1. 由于数据维度较高，带标签（1或2）数据量相对较少，在训练模型时引入过多特征会引发模型过拟合，所以根据显著性选择部分特征进行模型训练，在保持模型稳定性的同时达到一定效果,若需要提升模型，需要引入更多带标签数据（标注了1或2的数据），从而应用更多特征训练，并增加如设备型号、客户端版本等数据信息
2. 依据现有模型，建议根据模型预测工单为网络卡顿的概率从大到小排序，工作人员顺序处理工单，可大大提高工作效率
3. 若需要机器自动判断需要工人去处理的工单，建议与业务部门协商，根据对工作量和用户体验的权衡选择切切分点
  （如选择卡顿概率大于0.5035的工单进行处理，处理的工单中约80%都为网络卡顿，所有网络卡顿中覆盖率可达78%）

In [None]:
#模型特征分析
#画出模型特征权重，并分析导致网络卡顿的原因比重，并筛选出对网络卡顿影响较大的因素
xgboost_feat_imortance=bst.get_fscore()
xgboost_feat_imortance=pd.DataFrame([(k,xgboost_feat_imortance[k]) for k in xgboost_feat_imortance.keys()],\
                                    columns=['feat_name','xgboost_feat_imortance'])\
                       .sort_values('xgboost_feat_imortance',ascending=False).reset_index()
del xgboost_feat_imortance['index']
lr_feat_imortance=model_lr.coef_
lr_feat_imortance=pd.DataFrame(list(zip(list(X.columns),model_lr.coef_[0])),
                               columns=['feat_name','lr_feat_imortance'])

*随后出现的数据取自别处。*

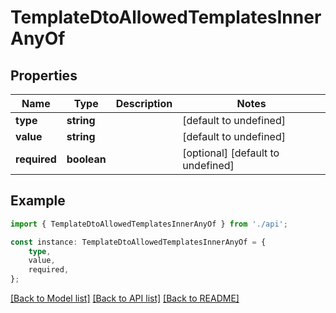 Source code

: # TemplateDtoAllowedTemplatesInnerAnyOf


## Properties

Name | Type | Description | Notes
------------ | ------------- | ------------- | -------------
**type** | **string** |  | [default to undefined]
**value** | **string** |  | [default to undefined]
**required** | **boolean** |  | [optional] [default to undefined]

## Example

```typescript
import { TemplateDtoAllowedTemplatesInnerAnyOf } from './api';

const instance: TemplateDtoAllowedTemplatesInnerAnyOf = {
    type,
    value,
    required,
};
```

[[Back to Model list]](../README.md#documentation-for-models) [[Back to API list]](../README.md#documentation-for-api-endpoints) [[Back to README]](../README.md)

plt.rcParams['figure.figsize'] = [30, 8]
fig,axes=plt.subplots(nrows=2,ncols=1,sharex=True)
feat_importance=pd.merge(xgboost_feat_imortance,lr_feat_imortance,how='left',on='feat_name')
sns.barplot(data=feat_importance,x='feat_name',y='xgboost_feat_imortance',ax=axes[0])#['xgboost_feat_imortance','lr_feat_imortance'])
plt.xlabel(None)

sns.barplot(data=feat_importance,x='feat_name',y='lr_feat_imortance',ax=axes[1])#['xgboost_feat_imortance','lr_feat_imortance'])
plt.xticks(rotation=90)
plt.xlabel(None)

feat_importance[feat_importance.apply(lambda x:(x.xgboost_feat_imortance>=5) \
                            and (abs(x.lr_feat_imortance)>0.05),1)]

### 模型特征分析

根据xgboost模型特征强度和logistic回归模型权重系数大小，可得知部分显著关系：
 1. ping值总和与网络卡顿关联最大，且是正相关
 2. CPU peak出现的相对位置、用户数量连续均值上长度与网络卡顿负相关
 3. CPU总使用量与延迟的相关性越低，说明越可能是网络卡顿造成的学生卡住
 
**可根据模型对特征的分析结果与业务、网络专家沟通，分析是否由较少学生卡住现象的可能，也可与网络专家或搜查更多视频直播相关资料，引入专家知识、规则作为模型的输入特征，以提高模型的准确率和稳定性**


## 利用深度学习解决时间序列分类问题

传统机器学习需要特征构建、特征分析和选择等过程，涉及大量领域知识、特征构建经验知识和工作量，在此探索利用深度学习LSTM神经网络做时间序列分类，将每一个时间序列样本编码成一个向量（LSTM神经网络的最后一个时间的输出）,再利用该向量建立分类预测

In [None]:
#LSTM for time series classification
import tensorflow as tf
from scipy import stats
from tensorflow.python.ops import rnn, rnn_cell
from sklearn.preprocessing import LabelBinarizer,scale
from sklearn.metrics import roc_auc_score

model_tensor_all=scale(huohua_raw_delna,axis=0)[:,1:].reshape(-1,80,16)
train_test_split_all = np.random.rand(len(model_tensor_all)) < 0.80
model_label_all=LabelBinarizer().fit_transform(huohua_label)
train_x_all = model_tensor_all[train_test_split_all]
train_y_all = model_label_all[train_test_split_all]
test_x_all = model_tensor_all[~train_test_split_all]
test_y_all = model_label_all[~train_test_split_all]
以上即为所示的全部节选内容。